Context windows have limits. You need to budget tokens across sources:

def budget_context(messages: list, max_tokens: int = 8000) -> list:
    """Trim context to fit within the token budget.
    
    Simple heuristic: ~4 chars per token for English text.
    In production, use tiktoken for accurate counting.
    """
    CHARS_PER_TOKEN = 4
    max_chars = max_tokens * CHARS_PER_TOKEN

    total = sum(len(m["content"]) for m in messages)
    if total <= max_chars:
        return messages  # Fits already

    # Priority: keep system prompt + current message, trim history from oldest
    system_msgs = [m for m in messages if m["role"] == "system"]
    user_msgs = [m for m in messages if m["role"] != "system"]

    # Always keep the last user message
    current = user_msgs[-1:]
    history = user_msgs[:-1]

    # Trim history from the oldest until it fits
    budget_remaining = max_chars - sum(len(m["content"]) for m in system_msgs + current)
    trimmed_history = []
    for msg in reversed(history):
        if budget_remaining - len(msg["content"]) > 0:
            trimmed_history.insert(0, msg)
            budget_remaining -= len(msg["content"])
        else:
            break

    return system_msgs + trimmed_history + current

Putting It Together

# Setup: store some context
client.hset("agent:config:demo_agent", mapping={
    "role": "You are a helpful AI assistant.",
    "constraints": "Be concise and accurate.",
    "output_format": "Plain text.",
})

client.hset("memory:user_42", mapping={
    "name": "Bob",
    "preferred_language": "English",
    "tier": "free",
})

# Add conversation
for msg in [
    ("user", "Hi, I need help with my account"),
    ("assistant", "Sure! What do you need help with?"),
    ("user", "I want to upgrade to premium"),
]:
    data = json.dumps({"role": msg[0], "content": msg[1], "ts": time.time()})
    client.rpush("chat:sess_42", data)
client.expire("chat:sess_42", 1800)

# Store a tool result
client.hset("tool:sess_42:step_1", mapping={
    "tool": "check_account",
    "result": json.dumps({"plan": "free", "eligible_upgrade": True}),
    "timestamp": str(time.time()),
})
client.expire("tool:sess_42:step_1", 3600)

# Assemble context
context = assemble_context("user_42", "sess_42", "demo_agent", "How much does premium cost?")
budgeted = budget_context(context, max_tokens=4000)

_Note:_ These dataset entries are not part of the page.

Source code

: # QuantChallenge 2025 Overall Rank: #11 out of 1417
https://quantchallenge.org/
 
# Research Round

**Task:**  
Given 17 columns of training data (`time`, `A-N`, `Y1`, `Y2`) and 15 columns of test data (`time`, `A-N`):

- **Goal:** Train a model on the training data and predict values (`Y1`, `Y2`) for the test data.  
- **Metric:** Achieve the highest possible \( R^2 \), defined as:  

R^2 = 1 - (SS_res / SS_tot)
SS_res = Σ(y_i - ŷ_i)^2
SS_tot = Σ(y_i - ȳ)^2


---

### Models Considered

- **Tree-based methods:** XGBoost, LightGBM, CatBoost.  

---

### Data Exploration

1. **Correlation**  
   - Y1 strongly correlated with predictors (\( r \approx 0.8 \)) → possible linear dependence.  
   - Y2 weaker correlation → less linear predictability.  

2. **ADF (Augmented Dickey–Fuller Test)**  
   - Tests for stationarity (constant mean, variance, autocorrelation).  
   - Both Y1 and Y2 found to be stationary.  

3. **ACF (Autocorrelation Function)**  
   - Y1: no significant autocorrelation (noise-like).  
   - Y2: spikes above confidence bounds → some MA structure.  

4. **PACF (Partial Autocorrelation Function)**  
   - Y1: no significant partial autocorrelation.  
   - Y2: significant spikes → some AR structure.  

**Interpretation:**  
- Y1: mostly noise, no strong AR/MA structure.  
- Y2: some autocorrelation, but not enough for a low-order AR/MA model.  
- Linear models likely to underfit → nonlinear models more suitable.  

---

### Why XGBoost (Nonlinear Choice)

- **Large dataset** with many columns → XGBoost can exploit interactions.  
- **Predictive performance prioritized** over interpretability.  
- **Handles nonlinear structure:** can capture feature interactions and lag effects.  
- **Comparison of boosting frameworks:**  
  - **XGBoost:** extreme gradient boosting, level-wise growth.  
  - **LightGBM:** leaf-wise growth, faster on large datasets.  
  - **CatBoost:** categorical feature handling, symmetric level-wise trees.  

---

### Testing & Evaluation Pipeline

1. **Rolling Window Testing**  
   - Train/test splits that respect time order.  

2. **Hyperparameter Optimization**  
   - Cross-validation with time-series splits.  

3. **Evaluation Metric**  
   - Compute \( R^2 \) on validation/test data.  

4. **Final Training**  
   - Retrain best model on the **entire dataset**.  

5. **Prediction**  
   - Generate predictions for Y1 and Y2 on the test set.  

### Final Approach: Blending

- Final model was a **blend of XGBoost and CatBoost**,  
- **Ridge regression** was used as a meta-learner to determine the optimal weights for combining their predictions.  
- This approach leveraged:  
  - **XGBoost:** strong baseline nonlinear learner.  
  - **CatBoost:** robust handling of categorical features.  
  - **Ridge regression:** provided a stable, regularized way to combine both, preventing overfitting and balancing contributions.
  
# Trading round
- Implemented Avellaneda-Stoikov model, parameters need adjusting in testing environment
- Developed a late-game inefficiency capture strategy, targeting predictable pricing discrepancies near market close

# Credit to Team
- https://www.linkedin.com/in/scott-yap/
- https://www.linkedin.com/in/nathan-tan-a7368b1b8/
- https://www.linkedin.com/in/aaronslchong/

print(f"Assembled {len(context)} messages, budgeted to {len(budgeted)}")
for msg in budgeted:
    print(f"  [{msg['role']}] {msg['content'][:80]}...")

Context Assembly Flow

Step Source Valkey Command Purpose
1 System config HGETALL agent:config:{id} Agent role + constraints
2 User memory HGETALL memory:{user_id} Preferences, history
3 Knowledge base FT.SEARCH or LRANGE Retrieved docs (RAG)
4 Chat history LRANGE chat:{session} -10 -1 Recent conversation
5 Tool outputs HGETALL tool:{session}:step_* Function call results
6 Current message (from input) What the user just said

Key insight from Philipp Schmid (Google DeepMind): "Context engineering is a system, not a string. Context isn't just a static prompt template - it's the output of a system that runs before the main LLM call."